Quito. – El Presidente de la República, Daniel Noboa Azin, brindó una entrevista al periodista Juan David Cardoso, del medio de comunicación colombiano Revista Semana. En este espacio, el Mandatario expuso la firme postura de su gobierno de luchar de manera irrestricta contra la inseguridad, el narcotráfico y la delincuencia transnacional organizada, manteniendo apertura al apoyo y cooperación internacional,
pero haciendo respetar la soberanía del Ecuador y el bienestar de los ciudadanos.
En este diálogo, el Primer Mandatario fue enfático al afirmar que las medidas adoptadas por su Gobierno para resguardar la zona fronteriza, con una tasa de seguridad del 100%, tienen el propósito superlativo de resguardar al Ecuador. “Yo no uso el término guerra comercial, porque no es que se les ha declarado la guerra a los colombianos. Se le ha declarado la guerra al narcotráfico, a la violencia; se le ha declarado la guerra a la delincuencia organizada; y se le ha declarado la guerra al contrabando y la ilegalidad”.
Bajo esta perspectiva, Noboa indicó que pese a los acuerdos establecidos hace dos años con su homólogo de Colombia, de robustecer la presencia militar en puntos específicos, estos nunca se cumplieron. Por el contrario, explicó que se retiraron varias tropas del ejército que estuvieron por años, especialmente en la zona de Putumayo y en Nariño.

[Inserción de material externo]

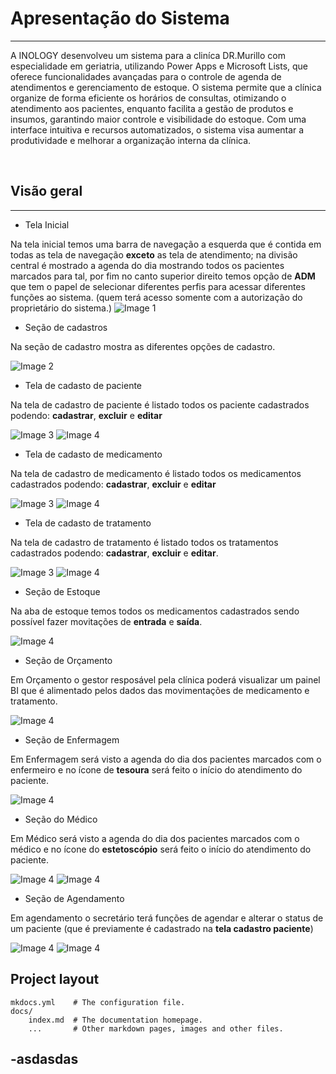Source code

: # Apresentação do Sistema

-----

A INOLOGY desenvolveu um sistema para a cliníca DR.Murillo com especialidade em geriatria, utilizando Power Apps e Microsoft Lists, que oferece funcionalidades avançadas para o controle de agenda de atendimentos e gerenciamento de estoque. O sistema permite que a clínica organize de forma eficiente os horários de consultas, otimizando o atendimento aos pacientes, enquanto facilita a gestão de produtos e insumos, garantindo maior controle e visibilidade do estoque. Com uma interface intuitiva e recursos automatizados, o sistema visa aumentar a produtividade e melhorar a organização interna da clínica.

<br>

## Visão geral
-----

* Tela Inicial

Na tela inicial temos uma barra de navegação a esquerda que é contida em todas as tela de navegação **exceto** as tela de atendimento; na divisão central é mostrado a agenda do dia mostrando todos os pacientes marcados para tal, por fim no canto superior direito temos opção de **ADM** que tem o papel de selecionar diferentes perfis para acessar diferentes funções ao sistema. (quem terá acesso somente com a autorização do proprietário do sistema.)
  <img src="img/telas/tela-inicial.png" alt="Image 1">

* Seção de cadastros

Na seção de cadastro mostra as diferentes opções de cadastro.

  <img src="img/telas/tela-cadastros.png" alt="Image 2">

* Tela de cadasto de paciente

Na tela de cadastro de paciente é listado todos os paciente cadastrados podendo: **cadastrar**, **excluir** e **editar**

<div class="image-row">
  <img src="img/telas/tela-lista-pacientes.png" alt="Image 3">
  <img src="img/telas/tela-cadasto-paciente.png" alt="Image 4">
</div>

* Tela de cadasto de medicamento

Na tela de cadastro de medicamento é listado todos os medicamentos cadastrados podendo: **cadastrar**, **excluir** e **editar**

<div class="image-row">
  <img src="img/telas/tela-lista-medicamento.png" alt="Image 3">
  <img src="img/telas/tela-cadasto-medicamnto.png" alt="Image 4">
</div>

* Tela de cadasto de tratamento

Na tela de cadastro de tratamento é listado todos os tratamentos cadastrados podendo: **cadastrar**, **excluir** e **editar**.

<div class="image-row">
  <img src="img/telas/tela-lista-tratamentos.png" alt="Image 3">
  <img src="img/telas/tela-cadastro-tratamento.png" alt="Image 4">
</div>

* Seção de Estoque

Na aba de estoque temos todos os medicamentos cadastrados sendo possível fazer movitações de **entrada** e **saída**.

<img src="img/telas/tela-estoque.png" alt="Image 4">

* Seção de Orçamento

Em Orçamento o gestor resposável pela clínica poderá visualizar um painel BI que é alimentado pelos dados das movimentações de medicamento e tratamento.

<img src="img/telas/painel-controle-caixa.png" alt="Image 4">

* Seção de Enfermagem

Em Enfermagem será visto a agenda do dia dos pacientes marcados com o enfermeiro e no ícone de **tesoura** será feito o início do atendimento do paciente.


  <img src="img/telas/tela-atendimento-enfermeira.png" alt="Image 4">


* Seção do Médico

Em Médico será visto a agenda do dia dos pacientes marcados com o médico e no ícone do **estetoscópio** será feito o início do atendimento do paciente.

<div class="image-row">
  <img src="img/telas/tela-aaagenda-medico.png" alt="Image 4">
  <img src="img/telas/tela-atendimento-medico.png" alt="Image 4">
</div>

* Seção de Agendamento

Em agendamento o secretário terá funções de agendar e alterar o status de um paciente (que é previamente é cadastrado na **tela cadastro paciente**)

<div class="image-row">
  <img src="img/telas/tela-aaagenda-medico.png" alt="Image 4">
  <img src="img/telas/tela-atendimento-medico.png" alt="Image 4">
</div>






## Project layout

    mkdocs.yml    # The configuration file.
    docs/
        index.md  # The documentation homepage.
        ...       # Other markdown pages, images and other files.

##  -asdasdas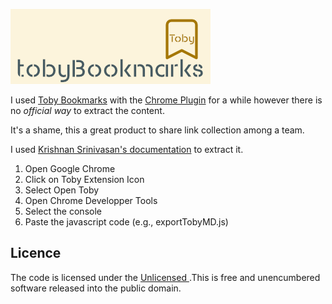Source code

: ![gitDocumentation logo](https://github.com/bhdicaire/tobyBookmarks/raw/main/img/logo.png)

I used [Toby Bookmarks](https://www.gettoby.com/) with the [Chrome Plugin](https://chrome.google.com/webstore/detail/toby-for-chrome/hddnkoipeenegfoeaoibdmnaalmgkpip)
for a while however there is no _official way_ to extract the content.

It's a shame, this a great product to share link collection among a team.

I used [Krishnan Srinivasan's documentation](https://gist.github.com/krishpop/8a954b171a5403117bf0f2fdda0a8e90) to extract it.

1. Open Google Chrome
2. Click on Toby Extension Icon
3. Select Open Toby
4. Open Chrome Developper Tools
5. Select the console
6. Paste the javascript code (e.g., exportTobyMD.js)

## Licence

The code is licensed under the [Unlicensed ](https://github.com/bhdicaire/solarized/raw/master/LICENCSE).This is free and unencumbered software released into the public domain.
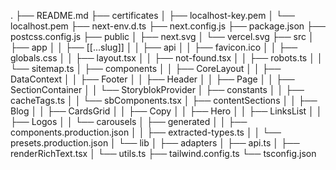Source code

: .
├── README.md
├── certificates
│ ├── localhost-key.pem
│ └── localhost.pem
├── next-env.d.ts
├── next.config.js
├── package.json
├── postcss.config.js
├── public
│ ├── next.svg
│ └── vercel.svg
├── src
│ ├── app
│ │ ├── [[...slug]]
│ │ ├── api
│ │ ├── favicon.ico
│ │ ├── globals.css
│ │ ├── layout.tsx
│ │ ├── not-found.tsx
│ │ ├── robots.ts
│ │ └── sitemap.ts
│ ├── components
│ │ ├── CoreLayout
│ │ ├── DataContext
│ │ ├── Footer
│ │ ├── Header
│ │ ├── Page
│ │ ├── SectionContainer
│ │ └── StoryblokProvider
│ ├── constants
│ │ ├── cacheTags.ts
│ │ └── sbComponents.tsx
│ ├── contentSections
│ │ ├── Blog
│ │ ├── CardsGrid
│ │ ├── Copy
│ │ ├── Hero
│ │ ├── LinksList
│ │ ├── Logos
│ │ └── carousels
│ ├── generated
│ │ ├── components.production.json
│ │ ├── extracted-types.ts
│ │ └── presets.production.json
│ └── lib
│ ├── adapters
│ ├── api.ts
│ ├── renderRichText.tsx
│ └── utils.ts
├── tailwind.config.ts
└── tsconfig.json
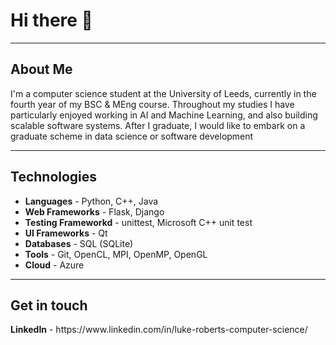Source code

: <h1>Hi there 👋</h1>
<hr>
<h2>About Me</h2>
<p>I'm a computer science student at the University of Leeds, currently in the fourth year of my BSC & MEng course. Throughout my studies I have particularly enjoyed working in AI and Machine Learning, and also building scalable software systems. After I graduate, I would like to embark on a graduate scheme in data science or software development</p>
<hr>
<h2>Technologies</h2>
<ul>
  <li><b>Languages</b> - Python, C++, Java</li>
  <li><b>Web Frameworks</b> - Flask, Django</li>
  <li><b>Testing Frameworkd</b> - unittest, Microsoft C++ unit test</li>
  <li><b>UI Frameworks</b> - Qt</li>
  <li><b>Databases</b> - SQL (SQLite)</li>
  <li><b>Tools</b> - Git, OpenCL, MPI, OpenMP, OpenGL</li>
  <li><b>Cloud</b> - Azure</li>
</ul>
<hr>
<h2>Get in touch</h2>
<b>LinkedIn</b> - https://www.linkedin.com/in/luke-roberts-computer-science/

Como consecuencia, hay una zona controlada por la guerrilla y se ha descontrolado la siembra de coca. “Estamos en récord en hectáreas, eso afecta directamente al Ecuador porque de ahí cruza la frontera en manos de guerrilleros y narcotraficantes y busca salida por medio de puertos ecuatorianos”.
Frente a esta falta de protección territorial por parte del país vecino, el Jefe de Estado indicó que su administración tomó cartas en el asunto, estableciendo una tasa que permita paliar la inversión que hace Ecuador en seguridad. “A nosotros nos toca gastar el doble y nos cuesta USD 400 millones más, al año, el tener a nuestras Fuerzas Armadas posicionadas en la frontera, especialmente en la zona de Putumayo, que es una zona bastante amplia, bastante compleja de cubrir y donde teníamos mucha violencia”, sostuvo.
En esta línea, el Presidente de la República lamentó que la falta de voluntad política por parte de Gustavo Petro para establecer alianzas en beneficio de los pueblos, conlleven a su administración a tomar medidas drásticas que, en este caso, debilitan a la industria colombiana, considerando que Ecuador es uno de sus mejores puntos comerciales.
“Colombia tiene un superávit comercial. Tuvo en el año 2025 un superávit comercial con el Ecuador de casi USD 1.200 millones”, resaltó Daniel Noboa. Por ello recriminó: “uno no insulta a uno de sus mejores clientes comerciales. Uno busca de qué manera puede sostener esa misma relación”.
No obstante, el Mandatario aseguró que mantiene su apertura al diálogo, siempre y cuando se respeten puntos clave: “solidaridad energética, en seguridad y al mismo tiempo económica”.
Sobre el tema energético, Noboa explicó que, en 2024, cuando Ecuador vivió una crisis en este ámbito, Colombia vendió electricidad, en promedio, a cerca de USD 30 centavos el kilovatio-hora (kWh). Mientras que, en 2017, en el gobierno del presidente Duque, cuando hubo una crisis energética en Colombia, Ecuador vendió su electricidad a USD 1.6 centavos (kWh). “Una cosa es trabajar entre naciones (…). Otra cosa es golpear de esa manera”, sentenció.
En esta entrevista el presidente Daniel Noboa también se refirió a la situación de Jorge Glas. Al respecto indicó que Glas “no es un preso político, es un político preso por casos de corrupción”. Además, aseguró que el exvicepresidente no fue juzgado en este gobierno, sino en anteriores y sigue cumpliendo una sentencia por los crímenes que el país entero conoce.
Finalmente, en cuanto al ámbito político de Colombia, que está a vísperas de elecciones presidenciales, Noboa afirmó que su deseo es que el próximo líder o lideresa de esa nación tenga la misma firmeza, apertura y compromiso que tiene él con los ecuatorianos de combatir la criminalidad al tiempo que vela por que se cumplan los derechos y necesidades de la población.
Por consiguiente, auguró “que exista un plan nacional hacia el progreso y un rechazo nacional hacia el crimen y hacia el narcotráfico (…) respetaré la decisión de los colombianos y trabajaré de la mano de cualquier presidente”, concluyó.